What you have to do: Match the string "flask" against each line below, and copy every line that matches.

(Excerpts from a dataset)
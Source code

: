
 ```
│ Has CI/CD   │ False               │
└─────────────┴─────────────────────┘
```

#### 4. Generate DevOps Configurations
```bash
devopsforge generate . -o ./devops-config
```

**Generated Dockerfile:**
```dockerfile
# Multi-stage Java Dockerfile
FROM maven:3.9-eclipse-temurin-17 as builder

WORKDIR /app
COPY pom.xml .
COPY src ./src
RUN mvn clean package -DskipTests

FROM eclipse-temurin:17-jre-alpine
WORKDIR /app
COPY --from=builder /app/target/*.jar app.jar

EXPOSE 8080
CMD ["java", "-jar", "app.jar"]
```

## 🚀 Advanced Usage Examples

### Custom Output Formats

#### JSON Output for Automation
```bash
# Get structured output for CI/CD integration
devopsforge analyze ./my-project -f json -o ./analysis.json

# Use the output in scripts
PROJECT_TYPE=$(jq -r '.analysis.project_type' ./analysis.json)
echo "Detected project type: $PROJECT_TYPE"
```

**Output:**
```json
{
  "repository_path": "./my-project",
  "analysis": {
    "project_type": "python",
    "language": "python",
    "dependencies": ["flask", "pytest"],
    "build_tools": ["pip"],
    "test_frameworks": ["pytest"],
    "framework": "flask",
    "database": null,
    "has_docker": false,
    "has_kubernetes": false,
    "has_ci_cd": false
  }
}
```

Solution:
    "dependencies": ["flask", "pytest"],
    "framework": "flask",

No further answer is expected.